**EXERCISE INSTRUCTIONS:**
If a line in the entries below includes the string "However", copy it out.

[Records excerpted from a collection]
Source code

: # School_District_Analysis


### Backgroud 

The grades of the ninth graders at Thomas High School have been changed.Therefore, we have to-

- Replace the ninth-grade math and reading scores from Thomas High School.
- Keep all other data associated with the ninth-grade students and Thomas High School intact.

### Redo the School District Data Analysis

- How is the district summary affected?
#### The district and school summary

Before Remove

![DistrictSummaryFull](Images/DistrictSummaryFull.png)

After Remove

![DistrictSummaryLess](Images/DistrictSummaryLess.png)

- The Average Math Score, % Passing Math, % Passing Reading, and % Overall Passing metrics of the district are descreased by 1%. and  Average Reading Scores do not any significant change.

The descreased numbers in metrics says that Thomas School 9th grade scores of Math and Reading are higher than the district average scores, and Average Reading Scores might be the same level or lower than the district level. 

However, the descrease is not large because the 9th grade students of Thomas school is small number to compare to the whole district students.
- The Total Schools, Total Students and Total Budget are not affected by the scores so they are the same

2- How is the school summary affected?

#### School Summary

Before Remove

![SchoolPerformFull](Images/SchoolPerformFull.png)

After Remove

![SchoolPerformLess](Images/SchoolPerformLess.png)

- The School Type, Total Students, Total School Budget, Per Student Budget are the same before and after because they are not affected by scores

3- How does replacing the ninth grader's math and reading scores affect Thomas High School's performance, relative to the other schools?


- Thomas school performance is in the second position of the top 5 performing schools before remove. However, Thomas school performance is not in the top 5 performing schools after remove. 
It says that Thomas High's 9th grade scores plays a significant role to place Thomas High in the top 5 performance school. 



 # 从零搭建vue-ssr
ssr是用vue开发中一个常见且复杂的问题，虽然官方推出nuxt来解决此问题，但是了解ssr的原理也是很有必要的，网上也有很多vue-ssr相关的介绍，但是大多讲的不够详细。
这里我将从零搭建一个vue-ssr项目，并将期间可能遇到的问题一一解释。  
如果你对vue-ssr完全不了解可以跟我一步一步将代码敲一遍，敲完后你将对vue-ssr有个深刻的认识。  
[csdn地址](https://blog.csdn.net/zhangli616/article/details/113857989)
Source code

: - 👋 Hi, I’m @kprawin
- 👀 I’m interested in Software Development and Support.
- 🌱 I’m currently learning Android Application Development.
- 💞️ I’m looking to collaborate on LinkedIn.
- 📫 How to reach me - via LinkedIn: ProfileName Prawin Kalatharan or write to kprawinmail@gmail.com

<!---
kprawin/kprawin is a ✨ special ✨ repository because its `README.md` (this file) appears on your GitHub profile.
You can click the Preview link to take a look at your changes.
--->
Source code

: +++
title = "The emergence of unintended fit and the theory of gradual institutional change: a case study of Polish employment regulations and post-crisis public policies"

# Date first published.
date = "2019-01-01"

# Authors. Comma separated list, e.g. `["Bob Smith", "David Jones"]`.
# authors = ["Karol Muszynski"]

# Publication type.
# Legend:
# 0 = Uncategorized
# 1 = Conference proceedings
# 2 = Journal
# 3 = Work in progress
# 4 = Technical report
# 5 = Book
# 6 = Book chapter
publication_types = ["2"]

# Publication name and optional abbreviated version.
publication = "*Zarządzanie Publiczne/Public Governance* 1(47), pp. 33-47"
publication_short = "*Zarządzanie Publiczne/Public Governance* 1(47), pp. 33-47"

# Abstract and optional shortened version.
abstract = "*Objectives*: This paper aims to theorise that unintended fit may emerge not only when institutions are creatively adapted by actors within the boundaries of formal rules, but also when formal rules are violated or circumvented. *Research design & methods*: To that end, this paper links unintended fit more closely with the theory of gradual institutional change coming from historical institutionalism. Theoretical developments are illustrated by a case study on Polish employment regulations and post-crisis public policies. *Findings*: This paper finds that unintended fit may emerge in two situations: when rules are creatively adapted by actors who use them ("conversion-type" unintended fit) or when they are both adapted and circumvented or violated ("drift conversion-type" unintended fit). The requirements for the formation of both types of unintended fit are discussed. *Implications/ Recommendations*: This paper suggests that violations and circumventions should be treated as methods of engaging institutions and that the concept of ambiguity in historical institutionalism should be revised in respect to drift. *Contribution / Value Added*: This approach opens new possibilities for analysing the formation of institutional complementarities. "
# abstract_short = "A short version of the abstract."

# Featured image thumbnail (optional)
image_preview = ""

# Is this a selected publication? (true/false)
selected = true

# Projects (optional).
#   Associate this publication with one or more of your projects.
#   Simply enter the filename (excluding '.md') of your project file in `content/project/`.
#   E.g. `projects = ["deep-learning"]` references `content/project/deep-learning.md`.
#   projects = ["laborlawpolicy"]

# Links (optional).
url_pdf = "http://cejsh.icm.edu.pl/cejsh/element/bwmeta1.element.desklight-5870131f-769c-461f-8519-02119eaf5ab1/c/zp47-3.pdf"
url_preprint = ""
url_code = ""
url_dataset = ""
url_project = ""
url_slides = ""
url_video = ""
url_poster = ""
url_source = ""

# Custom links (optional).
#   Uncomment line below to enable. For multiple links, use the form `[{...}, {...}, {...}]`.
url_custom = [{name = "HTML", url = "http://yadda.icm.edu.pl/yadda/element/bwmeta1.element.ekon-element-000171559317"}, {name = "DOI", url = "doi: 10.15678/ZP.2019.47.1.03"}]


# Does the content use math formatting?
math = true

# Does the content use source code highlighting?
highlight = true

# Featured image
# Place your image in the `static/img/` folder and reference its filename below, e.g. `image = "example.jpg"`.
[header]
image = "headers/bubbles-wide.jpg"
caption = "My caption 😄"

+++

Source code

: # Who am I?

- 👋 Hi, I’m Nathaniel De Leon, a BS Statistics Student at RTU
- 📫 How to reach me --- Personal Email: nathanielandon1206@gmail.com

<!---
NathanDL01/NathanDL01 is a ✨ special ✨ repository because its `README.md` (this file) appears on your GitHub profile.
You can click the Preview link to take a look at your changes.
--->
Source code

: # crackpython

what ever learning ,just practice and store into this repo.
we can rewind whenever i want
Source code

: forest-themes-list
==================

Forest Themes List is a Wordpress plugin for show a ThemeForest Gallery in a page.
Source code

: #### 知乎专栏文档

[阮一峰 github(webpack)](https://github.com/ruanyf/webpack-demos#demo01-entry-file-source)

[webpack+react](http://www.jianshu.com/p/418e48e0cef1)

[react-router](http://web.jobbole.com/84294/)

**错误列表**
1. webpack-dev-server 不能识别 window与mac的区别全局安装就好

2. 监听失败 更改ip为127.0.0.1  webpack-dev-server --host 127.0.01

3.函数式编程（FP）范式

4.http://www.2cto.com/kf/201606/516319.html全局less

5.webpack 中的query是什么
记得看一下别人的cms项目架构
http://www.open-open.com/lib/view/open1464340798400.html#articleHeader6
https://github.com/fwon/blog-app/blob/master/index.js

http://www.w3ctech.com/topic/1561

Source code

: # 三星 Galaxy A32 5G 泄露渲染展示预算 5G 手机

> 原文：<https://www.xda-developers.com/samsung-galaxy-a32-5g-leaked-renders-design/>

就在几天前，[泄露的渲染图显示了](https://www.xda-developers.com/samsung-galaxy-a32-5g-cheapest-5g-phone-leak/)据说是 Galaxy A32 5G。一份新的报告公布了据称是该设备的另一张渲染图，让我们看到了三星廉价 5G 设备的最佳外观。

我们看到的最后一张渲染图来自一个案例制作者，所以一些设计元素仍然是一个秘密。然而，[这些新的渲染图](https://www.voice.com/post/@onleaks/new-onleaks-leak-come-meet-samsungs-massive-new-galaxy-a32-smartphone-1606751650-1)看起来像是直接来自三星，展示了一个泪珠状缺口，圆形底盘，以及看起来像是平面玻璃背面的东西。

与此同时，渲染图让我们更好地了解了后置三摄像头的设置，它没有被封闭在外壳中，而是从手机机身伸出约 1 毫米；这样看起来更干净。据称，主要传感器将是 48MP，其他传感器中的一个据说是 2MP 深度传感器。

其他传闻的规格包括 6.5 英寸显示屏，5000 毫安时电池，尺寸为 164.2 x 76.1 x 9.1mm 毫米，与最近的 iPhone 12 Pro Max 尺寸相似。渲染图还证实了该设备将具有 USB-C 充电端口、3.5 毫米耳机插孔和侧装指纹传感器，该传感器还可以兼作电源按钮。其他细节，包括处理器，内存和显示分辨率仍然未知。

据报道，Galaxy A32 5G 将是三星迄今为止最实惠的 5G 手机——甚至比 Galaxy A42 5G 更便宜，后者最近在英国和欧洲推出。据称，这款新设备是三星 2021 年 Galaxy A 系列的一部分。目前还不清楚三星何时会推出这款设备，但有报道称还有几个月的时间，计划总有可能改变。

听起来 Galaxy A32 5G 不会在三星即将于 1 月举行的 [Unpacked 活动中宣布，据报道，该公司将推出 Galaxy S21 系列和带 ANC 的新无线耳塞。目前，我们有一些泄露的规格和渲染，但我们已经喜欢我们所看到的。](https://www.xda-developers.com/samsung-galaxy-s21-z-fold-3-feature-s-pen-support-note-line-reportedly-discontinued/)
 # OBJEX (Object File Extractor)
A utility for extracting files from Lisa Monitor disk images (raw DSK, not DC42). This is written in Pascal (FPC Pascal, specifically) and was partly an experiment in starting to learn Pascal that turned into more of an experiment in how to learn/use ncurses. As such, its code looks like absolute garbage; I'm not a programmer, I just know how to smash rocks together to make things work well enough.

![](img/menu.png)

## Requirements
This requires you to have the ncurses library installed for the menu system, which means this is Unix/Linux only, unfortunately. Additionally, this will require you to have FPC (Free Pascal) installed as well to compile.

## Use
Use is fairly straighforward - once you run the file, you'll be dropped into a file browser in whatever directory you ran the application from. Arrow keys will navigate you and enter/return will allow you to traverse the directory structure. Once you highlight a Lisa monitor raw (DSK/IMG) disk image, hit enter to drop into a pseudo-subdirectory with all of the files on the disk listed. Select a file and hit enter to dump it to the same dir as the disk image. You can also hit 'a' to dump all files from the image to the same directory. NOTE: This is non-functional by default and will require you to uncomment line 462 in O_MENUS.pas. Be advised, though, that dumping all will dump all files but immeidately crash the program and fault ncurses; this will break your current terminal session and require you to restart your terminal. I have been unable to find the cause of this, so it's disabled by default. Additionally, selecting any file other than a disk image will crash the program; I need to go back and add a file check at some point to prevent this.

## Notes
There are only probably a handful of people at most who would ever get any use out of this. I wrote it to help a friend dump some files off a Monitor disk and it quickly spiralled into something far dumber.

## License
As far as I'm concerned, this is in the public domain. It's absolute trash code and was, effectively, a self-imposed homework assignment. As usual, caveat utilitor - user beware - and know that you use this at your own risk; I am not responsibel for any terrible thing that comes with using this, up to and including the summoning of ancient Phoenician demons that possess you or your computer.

**SOLUTION:**
However, the descrease is not large because the 9th grade students of Thomas school is small number to compare to the whole district students.
- Thomas school performance is in the second position of the top 5 performing schools before remove. However, Thomas school performance is not in the top 5 performing schools after remove. 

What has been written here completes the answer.